Apenas había empezado a formular la frase cuando la voz de Kristopher la interrumpió bruscamente.

Esta vez, su tono había cambiado: mesurado, calculador, pero aún cargado de frialdad.

"Podemos llegar al acuerdo que quieres, pero lo que necesito de ti ahora es un heredero", dijo sin rodeos.

Las palabras la golpearon como una bofetada. Abrió los ojos de par en par y su cuerpo se tensó, incrédula.

¿Un heredero?

¿Quería decir que tenía que dejar a Declan, casarse con él y tener un hijo de él?

Kristopher captó la vacilación en sus ojos y soltó una risa seca y burlona.

Por supuesto. Seguía encadenada a Declan, emocional y mentalmente. Patético.

"¿Ni siquiera puedes cumplir una condición? Entonces no hay nada más de qué hablar".

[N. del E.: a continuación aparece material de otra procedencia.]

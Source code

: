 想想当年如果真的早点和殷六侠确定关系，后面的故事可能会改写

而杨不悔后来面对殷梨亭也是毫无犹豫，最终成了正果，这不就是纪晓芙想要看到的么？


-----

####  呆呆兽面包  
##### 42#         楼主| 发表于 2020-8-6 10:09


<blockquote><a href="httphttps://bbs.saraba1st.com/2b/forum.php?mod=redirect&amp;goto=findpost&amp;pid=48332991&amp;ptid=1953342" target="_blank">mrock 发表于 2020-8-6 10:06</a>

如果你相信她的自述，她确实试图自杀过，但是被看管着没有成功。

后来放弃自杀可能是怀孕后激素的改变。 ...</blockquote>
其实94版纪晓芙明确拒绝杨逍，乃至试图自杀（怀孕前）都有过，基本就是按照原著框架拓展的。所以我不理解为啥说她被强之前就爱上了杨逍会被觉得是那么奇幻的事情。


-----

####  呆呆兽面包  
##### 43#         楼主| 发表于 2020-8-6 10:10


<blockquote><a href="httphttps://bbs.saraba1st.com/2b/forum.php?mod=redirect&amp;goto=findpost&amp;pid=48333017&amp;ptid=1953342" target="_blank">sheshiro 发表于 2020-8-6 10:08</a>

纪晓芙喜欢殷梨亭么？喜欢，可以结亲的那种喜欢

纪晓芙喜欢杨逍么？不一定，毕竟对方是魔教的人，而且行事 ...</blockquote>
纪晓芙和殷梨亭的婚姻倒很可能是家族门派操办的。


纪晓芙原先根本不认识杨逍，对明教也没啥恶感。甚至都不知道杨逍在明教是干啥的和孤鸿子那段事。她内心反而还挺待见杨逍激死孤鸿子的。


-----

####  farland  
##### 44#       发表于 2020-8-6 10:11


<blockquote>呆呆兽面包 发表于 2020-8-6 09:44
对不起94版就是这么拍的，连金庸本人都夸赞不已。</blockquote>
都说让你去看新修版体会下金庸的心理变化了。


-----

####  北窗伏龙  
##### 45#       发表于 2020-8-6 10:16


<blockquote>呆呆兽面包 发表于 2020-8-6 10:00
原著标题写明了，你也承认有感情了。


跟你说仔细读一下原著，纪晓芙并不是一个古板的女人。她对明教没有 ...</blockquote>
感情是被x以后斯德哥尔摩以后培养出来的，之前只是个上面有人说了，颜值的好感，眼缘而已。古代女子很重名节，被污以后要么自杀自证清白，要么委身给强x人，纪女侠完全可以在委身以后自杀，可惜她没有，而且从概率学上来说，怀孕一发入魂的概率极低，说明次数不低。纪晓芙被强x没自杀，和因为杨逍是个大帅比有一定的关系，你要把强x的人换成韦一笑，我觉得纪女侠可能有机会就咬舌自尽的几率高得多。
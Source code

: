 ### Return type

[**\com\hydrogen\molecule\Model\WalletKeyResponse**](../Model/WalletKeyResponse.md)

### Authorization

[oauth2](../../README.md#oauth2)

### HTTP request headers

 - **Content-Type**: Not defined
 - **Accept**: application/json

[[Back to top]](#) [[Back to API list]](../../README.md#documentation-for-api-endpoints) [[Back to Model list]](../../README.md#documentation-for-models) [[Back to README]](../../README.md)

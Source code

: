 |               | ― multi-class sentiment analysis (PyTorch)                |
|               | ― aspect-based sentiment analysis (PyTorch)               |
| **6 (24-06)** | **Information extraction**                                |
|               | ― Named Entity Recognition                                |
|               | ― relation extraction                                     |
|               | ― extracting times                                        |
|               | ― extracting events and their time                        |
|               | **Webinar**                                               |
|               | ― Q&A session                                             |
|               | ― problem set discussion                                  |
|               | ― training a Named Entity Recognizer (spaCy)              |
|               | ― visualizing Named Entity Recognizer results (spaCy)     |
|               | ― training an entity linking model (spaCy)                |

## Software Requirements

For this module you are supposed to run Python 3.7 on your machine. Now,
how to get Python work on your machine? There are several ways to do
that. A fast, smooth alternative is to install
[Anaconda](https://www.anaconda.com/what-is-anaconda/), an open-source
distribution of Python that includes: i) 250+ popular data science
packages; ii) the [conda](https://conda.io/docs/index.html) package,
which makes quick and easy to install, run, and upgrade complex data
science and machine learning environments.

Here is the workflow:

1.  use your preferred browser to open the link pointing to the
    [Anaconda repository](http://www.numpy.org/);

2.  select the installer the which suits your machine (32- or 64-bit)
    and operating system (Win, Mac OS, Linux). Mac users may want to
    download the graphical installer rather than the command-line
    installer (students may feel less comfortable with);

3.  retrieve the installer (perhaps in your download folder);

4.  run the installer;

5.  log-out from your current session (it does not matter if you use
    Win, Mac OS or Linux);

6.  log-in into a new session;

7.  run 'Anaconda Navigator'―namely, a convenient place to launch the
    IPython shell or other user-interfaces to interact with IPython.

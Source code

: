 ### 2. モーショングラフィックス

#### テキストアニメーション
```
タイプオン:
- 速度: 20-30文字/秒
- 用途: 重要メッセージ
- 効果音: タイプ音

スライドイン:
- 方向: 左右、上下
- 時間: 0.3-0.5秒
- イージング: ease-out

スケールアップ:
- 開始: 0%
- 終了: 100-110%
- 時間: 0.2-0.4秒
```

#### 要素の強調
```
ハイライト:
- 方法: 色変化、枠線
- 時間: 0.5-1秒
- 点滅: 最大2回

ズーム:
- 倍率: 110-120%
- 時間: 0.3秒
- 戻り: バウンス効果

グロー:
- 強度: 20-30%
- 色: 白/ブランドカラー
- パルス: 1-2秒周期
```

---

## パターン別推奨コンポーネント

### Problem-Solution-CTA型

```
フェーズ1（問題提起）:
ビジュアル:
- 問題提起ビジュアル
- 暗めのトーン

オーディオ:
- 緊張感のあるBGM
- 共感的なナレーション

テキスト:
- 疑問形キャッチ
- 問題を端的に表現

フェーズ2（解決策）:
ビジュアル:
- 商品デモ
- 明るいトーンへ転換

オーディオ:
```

Dicho esto, Kristopher giró su silla de ruedas y se dirigió hacia la salida.

"¡Espera!", gritó ella.

El pánico le arañaba la garganta. Se movió para ir tras él, pero las rodillas le flaquearon, aún demasiado frágiles para sostenerla.

La vista se le nubló y sintió que se desplomaba, rápida e inestable, hacia la pared.

Sin embargo, Kristopher se movió por instinto y la agarró por la cintura antes de que cayera al suelo.

En ese momento, la distancia entre ellos desapareció por completo.

Su aroma fresco y amaderado, como el cedro en un invierno nevado, la rodeó, extrañamente reconfortante, casi adictivo.

De alguna manera... le resultaba familiar, aunque no podía recordar dónde lo había olido antes.

Cuando levantó la vista, la fría rabia en los ojos de él le produjo un escalofrío.

"¿Terminaste de hacer teatro?", dijo con brusquedad.

El cuerpo de Dayna tembló un poco. Tras unas respiraciones, recuperó el control, se irguió entre sus brazos y dio un paso atrás. "No, no he terminado. Iba a decir que acepto tu condición. Solo... casémonos".